[Saved entries]
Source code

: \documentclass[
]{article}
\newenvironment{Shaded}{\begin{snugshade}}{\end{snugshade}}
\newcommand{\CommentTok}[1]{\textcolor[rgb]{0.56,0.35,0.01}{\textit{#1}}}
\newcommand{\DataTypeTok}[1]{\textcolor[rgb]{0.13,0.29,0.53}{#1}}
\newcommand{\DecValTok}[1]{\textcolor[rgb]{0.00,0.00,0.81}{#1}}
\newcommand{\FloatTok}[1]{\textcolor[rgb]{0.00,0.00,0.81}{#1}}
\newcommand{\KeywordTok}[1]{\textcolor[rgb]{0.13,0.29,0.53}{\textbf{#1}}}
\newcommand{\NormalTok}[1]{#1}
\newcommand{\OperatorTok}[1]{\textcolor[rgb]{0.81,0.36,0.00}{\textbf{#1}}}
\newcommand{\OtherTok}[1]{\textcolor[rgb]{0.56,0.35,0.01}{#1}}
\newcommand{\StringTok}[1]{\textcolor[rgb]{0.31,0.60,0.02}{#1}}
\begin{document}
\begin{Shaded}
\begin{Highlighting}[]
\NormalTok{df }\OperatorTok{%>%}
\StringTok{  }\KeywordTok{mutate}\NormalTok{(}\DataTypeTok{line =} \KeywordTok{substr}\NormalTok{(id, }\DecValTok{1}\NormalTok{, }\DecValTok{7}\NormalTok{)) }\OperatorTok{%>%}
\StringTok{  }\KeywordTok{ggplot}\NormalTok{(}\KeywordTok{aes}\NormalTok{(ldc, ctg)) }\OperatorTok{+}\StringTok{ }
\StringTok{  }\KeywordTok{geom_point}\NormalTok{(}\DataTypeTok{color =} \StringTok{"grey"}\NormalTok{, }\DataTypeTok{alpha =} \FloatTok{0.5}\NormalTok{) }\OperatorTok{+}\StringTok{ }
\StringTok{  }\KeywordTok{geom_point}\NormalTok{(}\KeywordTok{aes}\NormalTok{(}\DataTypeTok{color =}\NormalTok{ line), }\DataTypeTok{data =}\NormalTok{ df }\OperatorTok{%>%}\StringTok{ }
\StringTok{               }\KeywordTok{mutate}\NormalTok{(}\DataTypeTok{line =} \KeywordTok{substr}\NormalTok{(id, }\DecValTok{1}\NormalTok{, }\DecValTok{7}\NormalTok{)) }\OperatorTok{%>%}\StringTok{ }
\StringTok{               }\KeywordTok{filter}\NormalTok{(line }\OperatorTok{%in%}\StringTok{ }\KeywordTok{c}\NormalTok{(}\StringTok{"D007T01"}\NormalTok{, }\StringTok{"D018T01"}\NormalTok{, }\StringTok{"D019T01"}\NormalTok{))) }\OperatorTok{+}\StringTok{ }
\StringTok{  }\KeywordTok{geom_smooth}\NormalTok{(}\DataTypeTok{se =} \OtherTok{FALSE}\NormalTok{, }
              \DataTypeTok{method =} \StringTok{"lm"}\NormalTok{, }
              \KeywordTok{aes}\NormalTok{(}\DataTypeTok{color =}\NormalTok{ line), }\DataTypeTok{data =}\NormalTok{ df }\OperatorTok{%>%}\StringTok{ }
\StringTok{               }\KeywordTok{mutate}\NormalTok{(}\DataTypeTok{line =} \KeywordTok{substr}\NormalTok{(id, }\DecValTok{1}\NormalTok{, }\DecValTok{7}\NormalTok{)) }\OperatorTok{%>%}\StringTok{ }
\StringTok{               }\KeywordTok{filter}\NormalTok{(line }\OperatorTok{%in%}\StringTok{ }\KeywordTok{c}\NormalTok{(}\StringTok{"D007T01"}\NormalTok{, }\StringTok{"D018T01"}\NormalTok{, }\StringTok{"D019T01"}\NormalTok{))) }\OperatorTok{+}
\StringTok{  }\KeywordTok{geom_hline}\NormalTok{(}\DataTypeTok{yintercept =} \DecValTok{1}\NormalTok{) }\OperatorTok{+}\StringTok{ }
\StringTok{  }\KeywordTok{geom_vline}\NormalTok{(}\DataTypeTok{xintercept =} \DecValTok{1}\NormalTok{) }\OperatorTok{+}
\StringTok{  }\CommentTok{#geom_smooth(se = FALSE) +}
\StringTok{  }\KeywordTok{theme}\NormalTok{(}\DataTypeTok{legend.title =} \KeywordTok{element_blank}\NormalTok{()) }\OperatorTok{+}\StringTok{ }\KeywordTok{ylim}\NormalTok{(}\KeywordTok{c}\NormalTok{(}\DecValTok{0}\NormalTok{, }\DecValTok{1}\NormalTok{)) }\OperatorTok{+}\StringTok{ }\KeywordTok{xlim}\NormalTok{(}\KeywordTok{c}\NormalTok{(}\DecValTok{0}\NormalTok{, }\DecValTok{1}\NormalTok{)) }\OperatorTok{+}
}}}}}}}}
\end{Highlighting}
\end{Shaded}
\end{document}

PROBLEM TO WORK ON: Return every entry exactly.

WRITTEN ANSWER:
Source code

: \documentclass[
]{article}
\newenvironment{Shaded}{\begin{snugshade}}{\end{snugshade}}
\newcommand{\CommentTok}[1]{\textcolor[rgb]{0.56,0.35,0.01}{\textit{#1}}}
\newcommand{\DataTypeTok}[1]{\textcolor[rgb]{0.13,0.29,0.53}{#1}}
\newcommand{\DecValTok}[1]{\textcolor[rgb]{0.00,0.00,0.81}{#1}}
\newcommand{\FloatTok}[1]{\textcolor[rgb]{0.00,0.00,0.81}{#1}}
\newcommand{\KeywordTok}[1]{\textcolor[rgb]{0.13,0.29,0.53}{\textbf{#1}}}
\newcommand{\NormalTok}[1]{#1}
\newcommand{\OperatorTok}[1]{\textcolor[rgb]{0.81,0.36,0.00}{\textbf{#1}}}
\newcommand{\OtherTok}[1]{\textcolor[rgb]{0.56,0.35,0.01}{#1}}
\newcommand{\StringTok}[1]{\textcolor[rgb]{0.31,0.60,0.02}{#1}}
\begin{document}
\begin{Shaded}
\begin{Highlighting}[]
\NormalTok{df }\OperatorTok{%>%}
\StringTok{  }\KeywordTok{mutate}\NormalTok{(}\DataTypeTok{line =} \KeywordTok{substr}\NormalTok{(id, }\DecValTok{1}\NormalTok{, }\DecValTok{7}\NormalTok{)) }\OperatorTok{%>%}
\StringTok{  }\KeywordTok{ggplot}\NormalTok{(}\KeywordTok{aes}\NormalTok{(ldc, ctg)) }\OperatorTok{+}\StringTok{ }
\StringTok{  }\KeywordTok{geom_point}\NormalTok{(}\DataTypeTok{color =} \StringTok{"grey"}\NormalTok{, }\DataTypeTok{alpha =} \FloatTok{0.5}\NormalTok{) }\OperatorTok{+}\StringTok{ }
\StringTok{  }\KeywordTok{geom_point}\NormalTok{(}\KeywordTok{aes}\NormalTok{(}\DataTypeTok{color =}\NormalTok{ line), }\DataTypeTok{data =}\NormalTok{ df }\OperatorTok{%>%}\StringTok{ }
\StringTok{               }\KeywordTok{mutate}\NormalTok{(}\DataTypeTok{line =} \KeywordTok{substr}\NormalTok{(id, }\DecValTok{1}\NormalTok{, }\DecValTok{7}\NormalTok{)) }\OperatorTok{%>%}\StringTok{ }
\StringTok{               }\KeywordTok{filter}\NormalTok{(line }\OperatorTok{%in%}\StringTok{ }\KeywordTok{c}\NormalTok{(}\StringTok{"D007T01"}\NormalTok{, }\StringTok{"D018T01"}\NormalTok{, }\StringTok{"D019T01"}\NormalTok{))) }\OperatorTok{+}\StringTok{ }
\StringTok{  }\KeywordTok{geom_smooth}\NormalTok{(}\DataTypeTok{se =} \OtherTok{FALSE}\NormalTok{, }
              \DataTypeTok{method =} \StringTok{"lm"}\NormalTok{, }
              \KeywordTok{aes}\NormalTok{(}\DataTypeTok{color =}\NormalTok{ line), }\DataTypeTok{data =}\NormalTok{ df }\OperatorTok{%>%}\StringTok{ }
\StringTok{               }\KeywordTok{mutate}\NormalTok{(}\DataTypeTok{line =} \KeywordTok{substr}\NormalTok{(id, }\DecValTok{1}\NormalTok{, }\DecValTok{7}\NormalTok{)) }\OperatorTok{%>%}\StringTok{ }
\StringTok{               }\KeywordTok{filter}\NormalTok{(line }\OperatorTok{%in%}\StringTok{ }\KeywordTok{c}\NormalTok{(}\StringTok{"D007T01"}\NormalTok{, }\StringTok{"D018T01"}\NormalTok{, }\StringTok{"D019T01"}\NormalTok{))) }\OperatorTok{+}
\StringTok{  }\KeywordTok{geom_hline}\NormalTok{(}\DataTypeTok{yintercept =} \DecValTok{1}\NormalTok{) }\OperatorTok{+}\StringTok{ }
\StringTok{  }\KeywordTok{geom_vline}\NormalTok{(}\DataTypeTok{xintercept =} \DecValTok{1}\NormalTok{) }\OperatorTok{+}
\StringTok{  }\CommentTok{#geom_smooth(se = FALSE) +}
\StringTok{  }\KeywordTok{theme}\NormalTok{(}\DataTypeTok{legend.title =} \KeywordTok{element_blank}\NormalTok{()) }\OperatorTok{+}\StringTok{ }\KeywordTok{ylim}\NormalTok{(}\KeywordTok{c}\NormalTok{(}\DecValTok{0}\NormalTok{, }\DecValTok{1}\NormalTok{)) }\OperatorTok{+}\StringTok{ }\KeywordTok{xlim}\NormalTok{(}\KeywordTok{c}\NormalTok{(}\DecValTok{0}\NormalTok{, }\DecValTok{1}\NormalTok{)) }\OperatorTok{+}
}}}}}}}}
\end{Highlighting}
\end{Shaded}
\end{document}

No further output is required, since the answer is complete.